(MATERIAL FOR THIS EXERCISE Opens)

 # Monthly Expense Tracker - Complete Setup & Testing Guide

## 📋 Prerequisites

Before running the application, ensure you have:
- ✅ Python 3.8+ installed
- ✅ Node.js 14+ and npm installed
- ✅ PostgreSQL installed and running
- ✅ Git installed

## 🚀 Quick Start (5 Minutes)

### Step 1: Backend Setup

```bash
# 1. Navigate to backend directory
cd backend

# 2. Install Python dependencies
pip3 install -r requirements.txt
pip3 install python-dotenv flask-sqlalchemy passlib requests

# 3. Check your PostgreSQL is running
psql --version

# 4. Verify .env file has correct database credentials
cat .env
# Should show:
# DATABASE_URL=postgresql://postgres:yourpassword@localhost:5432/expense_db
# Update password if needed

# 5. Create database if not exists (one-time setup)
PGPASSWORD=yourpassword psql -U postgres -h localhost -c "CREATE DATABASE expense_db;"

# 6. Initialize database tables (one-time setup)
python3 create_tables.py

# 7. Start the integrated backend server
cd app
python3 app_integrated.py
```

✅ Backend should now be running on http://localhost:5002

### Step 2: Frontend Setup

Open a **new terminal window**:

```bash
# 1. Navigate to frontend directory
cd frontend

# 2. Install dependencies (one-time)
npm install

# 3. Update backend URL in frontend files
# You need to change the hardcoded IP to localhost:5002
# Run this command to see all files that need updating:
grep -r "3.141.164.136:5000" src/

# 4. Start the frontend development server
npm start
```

(MATERIAL FOR THIS EXERCISE Closes)

In the records above, find every line with the word "dependencies" and copy it.

# 2. Install Python dependencies
# 2. Install dependencies (one-time)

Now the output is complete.